* _What the task asks_
Return exactly the span of lines in the following data that opens with the line containing "- 문서 1과 질문의 유사도가 더 높은 것을 확인할 수 있다." and closes with the line containing "#### 2. 텍스트 분할 Text splitters". Include nothing else.

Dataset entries
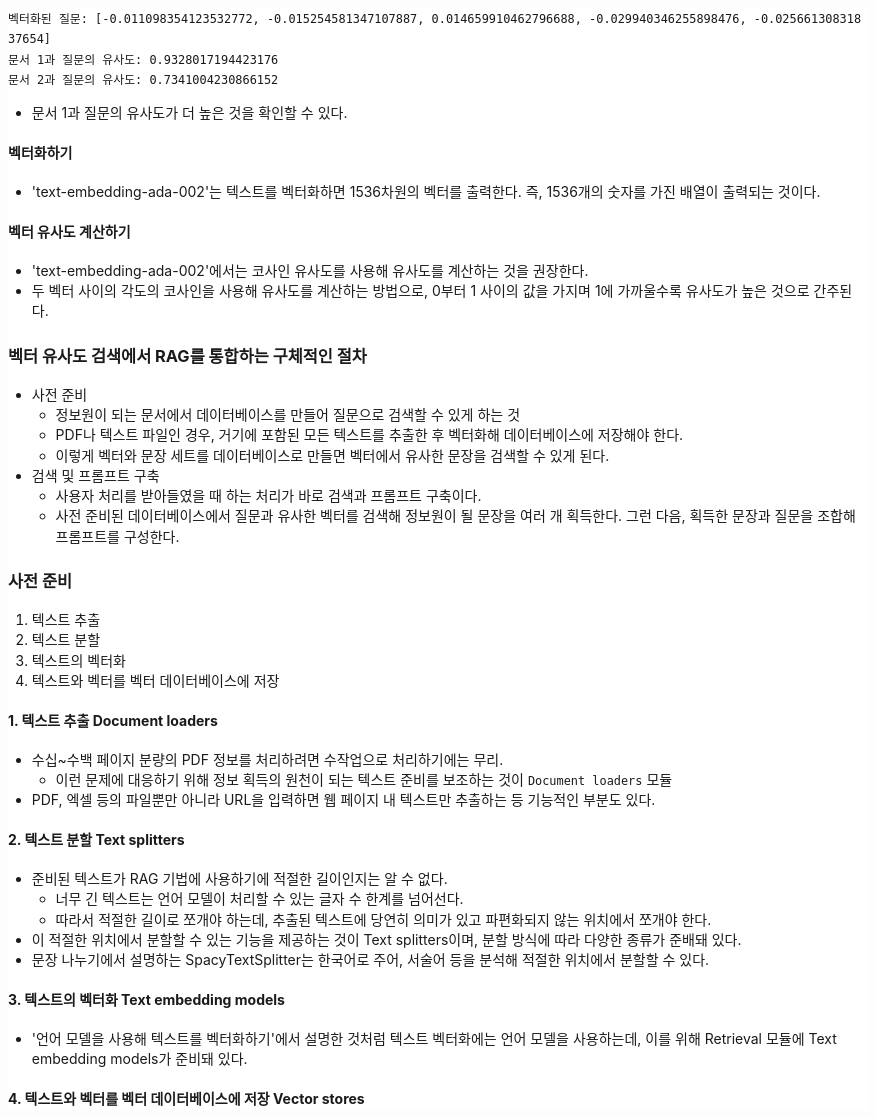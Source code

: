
 ```shell
벡터화된 질문: [-0.011098354123532772, -0.015254581347107887, 0.014659910462796688, -0.029940346255898476, -0.02566130831837654]
문서 1과 질문의 유사도: 0.9328017194423176
문서 2과 질문의 유사도: 0.7341004230866152
```

- 문서 1과 질문의 유사도가 더 높은 것을 확인할 수 있다.

#### 벡터화하기

- 'text-embedding-ada-002'는 텍스트를 벡터화하면 1536차원의 벡터를 출력한다. 즉, 1536개의 숫자를 가진 배열이 출력되는 것이다.

#### 벡터 유사도 계산하기

- 'text-embedding-ada-002'에서는 코사인 유사도를 사용해 유사도를 계산하는 것을 권장한다.
- 두 벡터 사이의 각도의 코사인을 사용해 유사도를 계산하는 방법으로, 0부터 1 사이의 값을 가지며 1에 가까울수록 유사도가 높은 것으로 간주된다.

### 벡터 유사도 검색에서 RAG를 통합하는 구체적인 절차

- 사전 준비
  - 정보원이 되는 문서에서 데이터베이스를 만들어 질문으로 검색할 수 있게 하는 것
  - PDF나 텍스트 파일인 경우, 거기에 포함된 모든 텍스트를 추출한 후 벡터화해 데이터베이스에 저장해야 한다.
  - 이렇게 벡터와 문장 세트를 데이터베이스로 만들면 벡터에서 유사한 문장을 검색할 수 있게 된다.
- 검색 및 프롬프트 구축
  - 사용자 처리를 받아들였을 때 하는 처리가 바로 검색과 프롬프트 구축이다.
  - 사전 준비된 데이터베이스에서 질문과 유사한 벡터를 검색해 정보원이 될 문장을 여러 개 획득한다. 그런 다음, 획득한 문장과 질문을 조합해 프롬프트를 구성한다.

### 사전 준비

1. 텍스트 추출
2. 텍스트 분할
3. 텍스트의 벡터화
4. 텍스트와 벡터를 벡터 데이터베이스에 저장

#### 1. 텍스트 추출 Document loaders

- 수십~수백 페이지 분량의 PDF 정보를 처리하려면 수작업으로 처리하기에는 무리.
  - 이런 문제에 대응하기 위해 정보 획득의 원천이 되는 텍스트 준비를 보조하는 것이 `Document loaders` 모듈
- PDF, 엑셀 등의 파일뿐만 아니라 URL을 입력하면 웹 페이지 내 텍스트만 추출하는 등 기능적인 부분도 있다.

#### 2. 텍스트 분할 Text splitters

- 준비된 텍스트가 RAG 기법에 사용하기에 적절한 길이인지는 알 수 없다.
  - 너무 긴 텍스트는 언어 모델이 처리할 수 있는 글자 수 한계를 넘어선다.
  - 따라서 적절한 길이로 쪼개야 하는데, 추출된 텍스트에 당연히 의미가 있고 파편화되지 않는 위치에서 쪼개야 한다.
- 이 적절한 위치에서 분할할 수 있는 기능을 제공하는 것이 Text splitters이며, 분할 방식에 따라 다양한 종류가 준배돼 있다.
- 문장 나누기에서 설명하는 SpacyTextSplitter는 한국어로 주어, 서술어 등을 분석해 적절한 위치에서 분할할 수 있다.

#### 3. 텍스트의 벡터화 Text embedding models

- '언어 모델을 사용해 텍스트를 벡터화하기'에서 설명한 것처럼 텍스트 벡터화에는 언어 모델을 사용하는데, 이를 위해 Retrieval 모듈에 Text embedding models가 준비돼 있다.

#### 4. 텍스트와 벡터를 벡터 데이터베이스에 저장 Vector stores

* _Task response_
- 문서 1과 질문의 유사도가 더 높은 것을 확인할 수 있다.

#### 벡터화하기

- 'text-embedding-ada-002'는 텍스트를 벡터화하면 1536차원의 벡터를 출력한다. 즉, 1536개의 숫자를 가진 배열이 출력되는 것이다.

#### 벡터 유사도 계산하기

- 'text-embedding-ada-002'에서는 코사인 유사도를 사용해 유사도를 계산하는 것을 권장한다.
- 두 벡터 사이의 각도의 코사인을 사용해 유사도를 계산하는 방법으로, 0부터 1 사이의 값을 가지며 1에 가까울수록 유사도가 높은 것으로 간주된다.

### 벡터 유사도 검색에서 RAG를 통합하는 구체적인 절차

- 사전 준비
  - 정보원이 되는 문서에서 데이터베이스를 만들어 질문으로 검색할 수 있게 하는 것
  - PDF나 텍스트 파일인 경우, 거기에 포함된 모든 텍스트를 추출한 후 벡터화해 데이터베이스에 저장해야 한다.
  - 이렇게 벡터와 문장 세트를 데이터베이스로 만들면 벡터에서 유사한 문장을 검색할 수 있게 된다.
- 검색 및 프롬프트 구축
  - 사용자 처리를 받아들였을 때 하는 처리가 바로 검색과 프롬프트 구축이다.
  - 사전 준비된 데이터베이스에서 질문과 유사한 벡터를 검색해 정보원이 될 문장을 여러 개 획득한다. 그런 다음, 획득한 문장과 질문을 조합해 프롬프트를 구성한다.

### 사전 준비

1. 텍스트 추출
2. 텍스트 분할
3. 텍스트의 벡터화
4. 텍스트와 벡터를 벡터 데이터베이스에 저장

#### 1. 텍스트 추출 Document loaders

- 수십~수백 페이지 분량의 PDF 정보를 처리하려면 수작업으로 처리하기에는 무리.
  - 이런 문제에 대응하기 위해 정보 획득의 원천이 되는 텍스트 준비를 보조하는 것이 `Document loaders` 모듈
- PDF, 엑셀 등의 파일뿐만 아니라 URL을 입력하면 웹 페이지 내 텍스트만 추출하는 등 기능적인 부분도 있다.

#### 2. 텍스트 분할 Text splitters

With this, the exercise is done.